An unpredictable political, geopolitical and regulatory environment magnifies the risks, emphasises Bouquot. “We are in a very complex environment,” she cautioned. “We don’t know the roadmap the world is taking. Will it be the globalised map of the world, with liberal and open markets? Or will it be a very different world, perhaps under the influence of the Chinese model?”

Corporate decision-makers cannot project “a smooth mathematical curve from point A to point B,” Bouquot warned. “For me it’s very unclear what is the geopolitical future. We cannot expect the same rules of the game. That’s why there is the need for risk management to help anticipate and navigate the future of this new world.”

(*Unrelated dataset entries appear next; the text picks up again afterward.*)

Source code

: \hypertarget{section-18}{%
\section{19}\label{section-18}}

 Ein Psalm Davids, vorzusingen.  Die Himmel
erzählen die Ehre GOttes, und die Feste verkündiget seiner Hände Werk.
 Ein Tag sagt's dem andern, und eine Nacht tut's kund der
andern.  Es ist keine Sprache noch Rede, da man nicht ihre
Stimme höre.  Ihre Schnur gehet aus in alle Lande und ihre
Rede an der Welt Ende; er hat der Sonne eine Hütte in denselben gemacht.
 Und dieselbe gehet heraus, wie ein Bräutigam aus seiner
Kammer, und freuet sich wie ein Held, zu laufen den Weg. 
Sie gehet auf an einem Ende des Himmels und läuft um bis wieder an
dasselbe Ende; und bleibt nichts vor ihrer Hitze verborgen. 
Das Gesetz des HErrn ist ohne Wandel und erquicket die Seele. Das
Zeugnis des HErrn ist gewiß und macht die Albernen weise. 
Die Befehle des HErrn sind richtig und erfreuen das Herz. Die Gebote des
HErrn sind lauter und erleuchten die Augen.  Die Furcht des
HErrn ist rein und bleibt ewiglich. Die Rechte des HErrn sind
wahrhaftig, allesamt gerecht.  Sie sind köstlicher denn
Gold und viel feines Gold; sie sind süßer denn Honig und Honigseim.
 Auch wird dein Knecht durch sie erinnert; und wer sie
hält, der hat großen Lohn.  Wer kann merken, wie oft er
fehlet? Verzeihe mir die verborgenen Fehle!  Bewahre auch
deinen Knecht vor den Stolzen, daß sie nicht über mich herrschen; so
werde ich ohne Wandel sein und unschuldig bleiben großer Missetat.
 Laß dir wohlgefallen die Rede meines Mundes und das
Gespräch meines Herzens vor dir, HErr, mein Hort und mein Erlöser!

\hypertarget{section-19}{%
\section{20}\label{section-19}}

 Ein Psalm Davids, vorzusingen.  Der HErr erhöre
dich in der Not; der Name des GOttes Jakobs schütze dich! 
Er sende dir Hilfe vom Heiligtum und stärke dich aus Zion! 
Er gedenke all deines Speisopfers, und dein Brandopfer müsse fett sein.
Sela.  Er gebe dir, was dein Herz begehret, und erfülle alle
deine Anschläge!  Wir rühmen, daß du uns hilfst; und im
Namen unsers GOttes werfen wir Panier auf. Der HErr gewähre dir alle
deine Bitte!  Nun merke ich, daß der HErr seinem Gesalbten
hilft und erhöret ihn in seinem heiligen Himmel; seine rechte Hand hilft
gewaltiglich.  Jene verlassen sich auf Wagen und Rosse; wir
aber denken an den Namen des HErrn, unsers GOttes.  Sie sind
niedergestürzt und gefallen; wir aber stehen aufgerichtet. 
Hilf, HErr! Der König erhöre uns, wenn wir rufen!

Accelerating technological advances add further uncertainty. “We are in a new era of robotics and artificial intelligence (AI). This will transform things, because there are spectacular divisions about how to manage AI, exposing big questions about culture. The risk manager should be there to help companies avoid living in some sort of Utopia,” said Bouquot.

The risk manager needs to be less defensive in attitude, as previously, she suggests. “The risk manager has to open their mind and make sure they can be a voice to the decision-maker to make sure they can make the right decision”, said Bouquot, “and not just anticipate that everything will continue as normal.”

Many obstacles exist, Bouquot admits, and a big one can be corporate culture. “One barrier is linked to the style of leadership within a company. If your company is driven by people who are exclusively profit orientated then it can mean a very short-term view, creating a barrier in the way risks are managed in the longer-term.

The risk manager should respond by being “more of a leader and more of a diplomat”, she thinks, to counsel decision-makers. “That will unravel if the risk manager is short-term-minded,” Bouquot warned.

Collective belief that utopia, there is also a kind of global awareness that we have to be careful regarding the internet, the fact that some perils are becoming at the scale of the planet, is also changing the mindset.

Sustainability relates not just to the company, but the planet, she notes. The economic environment has changed, and fears about politics and the environment have grown in stature. “Twenty years ago we were very optimistic – the sky was the limit,” said Bouquot.

“We know that natural resources are limited. We know we are vulnerable to climate change and globally interconnected risks, such as cyber risk. We live in interesting times, and nobody can say what will happen tomorrow. Business can be very supportive of global resilience, and if the risks are managed, our enterprise is sustainable.”